T. Molnár1, K. Farkas1, F. Nagy1, P. Lakatos2, Z. Szepes1, P. Miheller3, G. Horvath4, M. Papp5, K. Palatka5, T. Nyari6, T. Wittmann1

1University of Szeged, First Department of Medicine, Szeged, Hungary; 2Semmelweis University, 1st Department of Medicine, Budapest, Hungary; 3Semmelweis University, 2nd Department of internal Medicine, Budapest, Hungary; 4Health Centre of Miskolc, Miskolc, Hungary; 5University of Debrecen, 2nd Department of Medicine, Debrecen, Hungary; 6University of Szeged, Department of Medical Informatics, Szeged, Hungary

Background: Biological therapy proved to be effective in the treatment of Crohn's disease (CD) and ulcerative colitis (UC). One of the important questions about biological therapy is the duration of treatment and the relapse rate after discontinuation. The aim of the RASH (Relapse After Stopping biologicals in Hungary) study was to assess the frequency and the time to restart anti‑TNF therapy after one-year treatment period, and to evaluate predisposing factors. Data were collected from five Hungarian IBD centres.
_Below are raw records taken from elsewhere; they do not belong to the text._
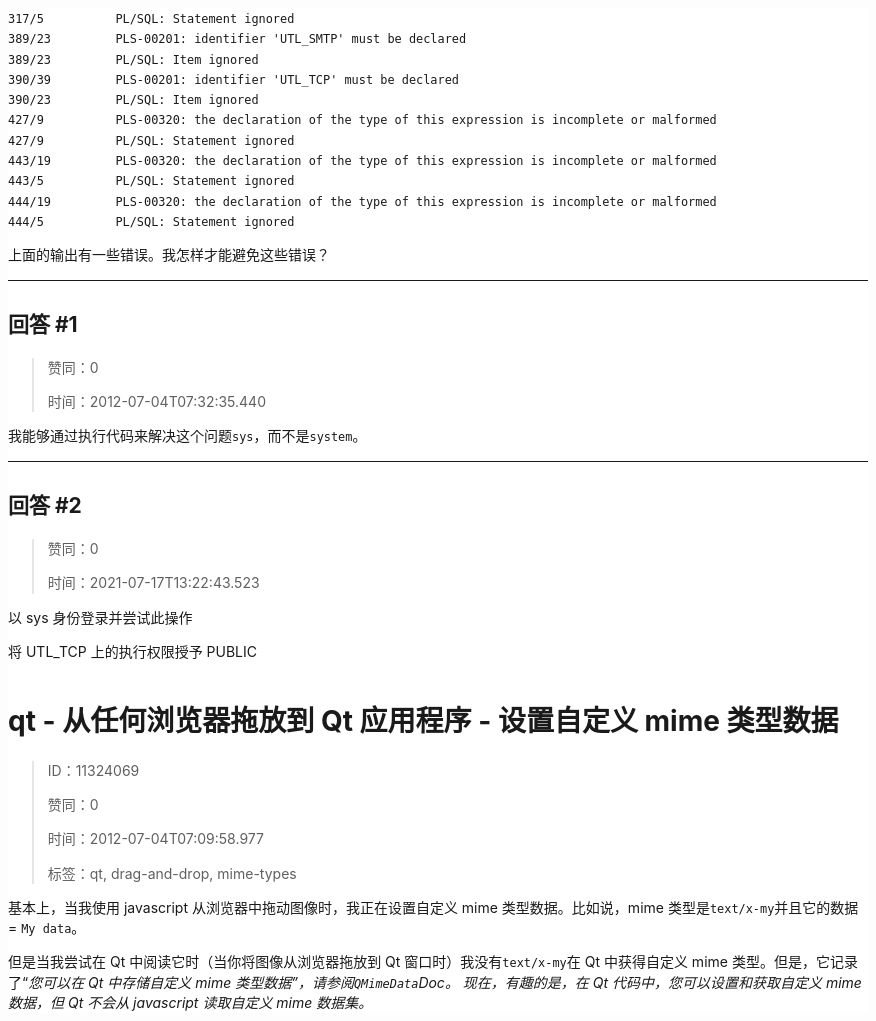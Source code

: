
 ```
317/5          PL/SQL: Statement ignored
389/23         PLS-00201: identifier 'UTL_SMTP' must be declared
389/23         PL/SQL: Item ignored
390/39         PLS-00201: identifier 'UTL_TCP' must be declared
390/23         PL/SQL: Item ignored
427/9          PLS-00320: the declaration of the type of this expression is incomplete or malformed
427/9          PL/SQL: Statement ignored
443/19         PLS-00320: the declaration of the type of this expression is incomplete or malformed
443/5          PL/SQL: Statement ignored
444/19         PLS-00320: the declaration of the type of this expression is incomplete or malformed
444/5          PL/SQL: Statement ignored 
```

上面的输出有一些错误。我怎样才能避免这些错误？

* * *

## 回答 #1

> 赞同：0
> 
> 时间：2012-07-04T07:32:35.440

我能够通过执行代码来解决这个问题`sys`，而不是`system`。

* * *

## 回答 #2

> 赞同：0
> 
> 时间：2021-07-17T13:22:43.523

以 sys 身份登录并尝试此操作

将 UTL_TCP 上的执行权限授予 PUBLIC

# qt - 从任何浏览器拖放到 Qt 应用程序 - 设置自定义 mime 类型数据

> ID：11324069
> 
> 赞同：0
> 
> 时间：2012-07-04T07:09:58.977
> 
> 标签：qt, drag-and-drop, mime-types

基本上，当我使用 javascript 从浏览器中拖动图像时，我正在设置自定义 mime 类型数据。比如说，mime 类型是`text/x-my`并且它的数据 = `My data`。

但是当我尝试在 Qt 中阅读它时（当你将图像从浏览器拖放到 Qt 窗口时）我没有`text/x-my`在 Qt 中获得自定义 mime 类型。但是，它记录了“<em>您可以在 Qt 中存储自定义 mime 类型数据”，请参阅`QMimeData`Doc。
现在，有趣的是，在 Qt 代码中，您可以设置和获取自定义 mime 数据，但 Qt 不会从 javascript 读取自定义 mime 数据集。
Methods: Data of 187 IBD patients (152 CD, 35 UC; mean age at the diagnosis 27.6 years [range 8–70]) were analyzed. 68.4% of the CD patients received infliximab, 31.6% adalimumab. 21.1% of the CD patients received previous episodic/continuous biological therapy. Extraintestinal manifestations were present in 54.5% of the patients. Concomitant immunosuppressions at induction therapy were steroids in 62% and azathioprine in 81.8% of patients. Medical records were captured prospectively; data of the CD and UC groups were analyzed separately.
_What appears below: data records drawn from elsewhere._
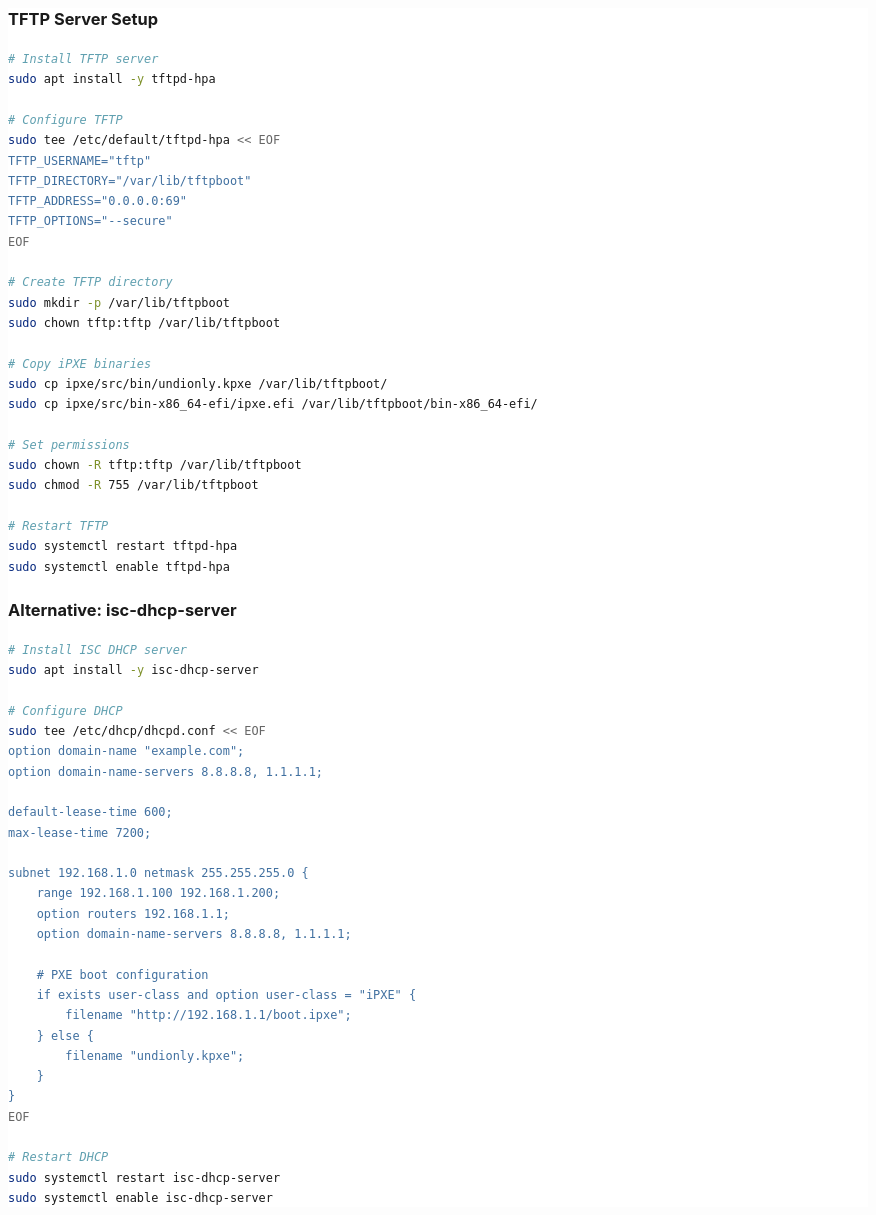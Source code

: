 ### TFTP Server Setup

```bash
# Install TFTP server
sudo apt install -y tftpd-hpa

# Configure TFTP
sudo tee /etc/default/tftpd-hpa << EOF
TFTP_USERNAME="tftp"
TFTP_DIRECTORY="/var/lib/tftpboot"
TFTP_ADDRESS="0.0.0.0:69"
TFTP_OPTIONS="--secure"
EOF

# Create TFTP directory
sudo mkdir -p /var/lib/tftpboot
sudo chown tftp:tftp /var/lib/tftpboot

# Copy iPXE binaries
sudo cp ipxe/src/bin/undionly.kpxe /var/lib/tftpboot/
sudo cp ipxe/src/bin-x86_64-efi/ipxe.efi /var/lib/tftpboot/bin-x86_64-efi/

# Set permissions
sudo chown -R tftp:tftp /var/lib/tftpboot
sudo chmod -R 755 /var/lib/tftpboot

# Restart TFTP
sudo systemctl restart tftpd-hpa
sudo systemctl enable tftpd-hpa
```

### Alternative: isc-dhcp-server

```bash
# Install ISC DHCP server
sudo apt install -y isc-dhcp-server

# Configure DHCP
sudo tee /etc/dhcp/dhcpd.conf << EOF
option domain-name "example.com";
option domain-name-servers 8.8.8.8, 1.1.1.1;

default-lease-time 600;
max-lease-time 7200;

subnet 192.168.1.0 netmask 255.255.255.0 {
    range 192.168.1.100 192.168.1.200;
    option routers 192.168.1.1;
    option domain-name-servers 8.8.8.8, 1.1.1.1;
    
    # PXE boot configuration
    if exists user-class and option user-class = "iPXE" {
        filename "http://192.168.1.1/boot.ipxe";
    } else {
        filename "undionly.kpxe";
    }
}
EOF

# Restart DHCP
sudo systemctl restart isc-dhcp-server
sudo systemctl enable isc-dhcp-server
```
Results: 78.5% of the patients were in remission after a one-year treatment period. Dose intensification was needed in 13.8% of CD and in 11.4% of UC patients. Biological therapy had to be restarted because of clinical flare after remission in 45.9% of CD patients and in 28.6% of UC patients after a median of 8 months. 41.1% of these IBD patients with restarted biologics were in remission at the end of the second year. In a logistic regression analysis corticosteroid use at induction (p = 0.034, OR: 1.58, 95% CI: 1.04–2.41), previous anti-TNF-alpha therapy (p = 0.03, OR: 2.84, 95% CI: 1.11–7.30) and dose intensification (p = 0.008, OR: 6.25, 95% CI: 1.62–24.2) were associated with the need for restarting biological therapy in CD. Numerically, need for restarting of biological therapy was more common in men, in smokers and in patients who underwent appendectomy. None of the examined factors were associated to the need for restarting biological therapy in UC.
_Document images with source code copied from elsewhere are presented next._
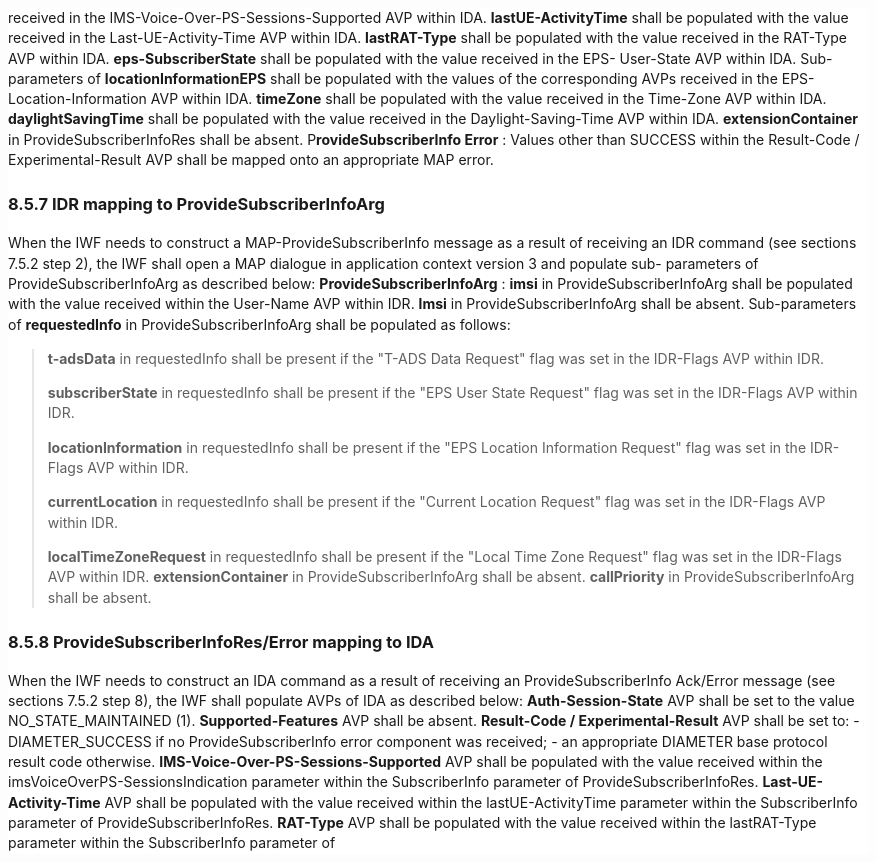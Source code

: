 received in the IMS-Voice-Over-PS-Sessions-Supported AVP within IDA.
**lastUE-ActivityTime** shall be populated with the value received in the
Last-UE-Activity-Time AVP within IDA.
**lastRAT-Type** shall be populated with the value received in the RAT-Type
AVP within IDA.
**eps-SubscriberState** shall be populated with the value received in the EPS-
User-State AVP within IDA.
Sub-parameters of **locationInformationEPS** shall be populated with the
values of the corresponding AVPs received in the EPS-Location-Information AVP
within IDA.
**timeZone** shall be populated with the value received in the Time-Zone AVP
within IDA.
**daylightSavingTime** shall be populated with the value received in the
Daylight-Saving-Time AVP within IDA.
**extensionContainer** in ProvideSubscriberInfoRes shall be absent.
P**rovideSubscriberInfo Error** :
Values other than SUCCESS within the Result-Code / Experimental-Result AVP
shall be mapped onto an appropriate MAP error.
### 8.5.7 IDR mapping to ProvideSubscriberInfoArg
When the IWF needs to construct a MAP-ProvideSubscriberInfo message as a
result of receiving an IDR command (see sections 7.5.2 step 2), the IWF shall
open a MAP dialogue in application context version 3 and populate sub-
parameters of ProvideSubscriberInfoArg as described below:
**ProvideSubscriberInfoArg** :
**imsi** in ProvideSubscriberInfoArg shall be populated with the value
received within the User-Name AVP within IDR.
**lmsi** in ProvideSubscriberInfoArg shall be absent.
Sub-parameters of **requestedInfo** in ProvideSubscriberInfoArg shall be
populated as follows:
> **t-adsData** in requestedInfo shall be present if the \"T-ADS Data
> Request\" flag was set in the IDR-Flags AVP within IDR.
>
> **subscriberState** in requestedInfo shall be present if the \"EPS User
> State Request\" flag was set in the IDR-Flags AVP within IDR.
>
> **locationInformation** in requestedInfo shall be present if the \"EPS
> Location Information Request\" flag was set in the IDR-Flags AVP within IDR.
>
> **currentLocation** in requestedInfo shall be present if the \"Current
> Location Request\" flag was set in the IDR-Flags AVP within IDR.
>
> **localTimeZoneRequest** in requestedInfo shall be present if the \"Local
> Time Zone Request\" flag was set in the IDR-Flags AVP within IDR.
**extensionContainer** in ProvideSubscriberInfoArg shall be absent.
**callPriority** in ProvideSubscriberInfoArg shall be absent.
### 8.5.8 ProvideSubscriberInfoRes/Error mapping to IDA
When the IWF needs to construct an IDA command as a result of receiving an
ProvideSubscriberInfo Ack/Error message (see sections 7.5.2 step 8), the IWF
shall populate AVPs of IDA as described below:
**Auth-Session-State** AVP shall be set to the value NO_STATE_MAINTAINED (1).
**Supported-Features** AVP shall be absent.
**Result-Code / Experimental-Result** AVP shall be set to:
\- DIAMETER_SUCCESS if no ProvideSubscriberInfo error component was received;
\- an appropriate DIAMETER base protocol result code otherwise.
**IMS-Voice-Over-PS-Sessions-Supported** AVP shall be populated with the value
received within the imsVoiceOverPS-SessionsIndication parameter within the
SubscriberInfo parameter of ProvideSubscriberInfoRes.
**Last-UE-Activity-Time** AVP shall be populated with the value received
within the lastUE-ActivityTime parameter within the SubscriberInfo parameter
of ProvideSubscriberInfoRes.
**RAT-Type** AVP shall be populated with the value received within the
lastRAT-Type parameter within the SubscriberInfo parameter of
Conclusions: Biological therapy had to be restarted in almost half of the CD patients after the discontinuation within a median of 8 months after the discontinuation, despite being in remission at one-year. Steroid use, previous biological therapy and dose intensification but not CRP was identified as predictors for the need for restarting biological therapy.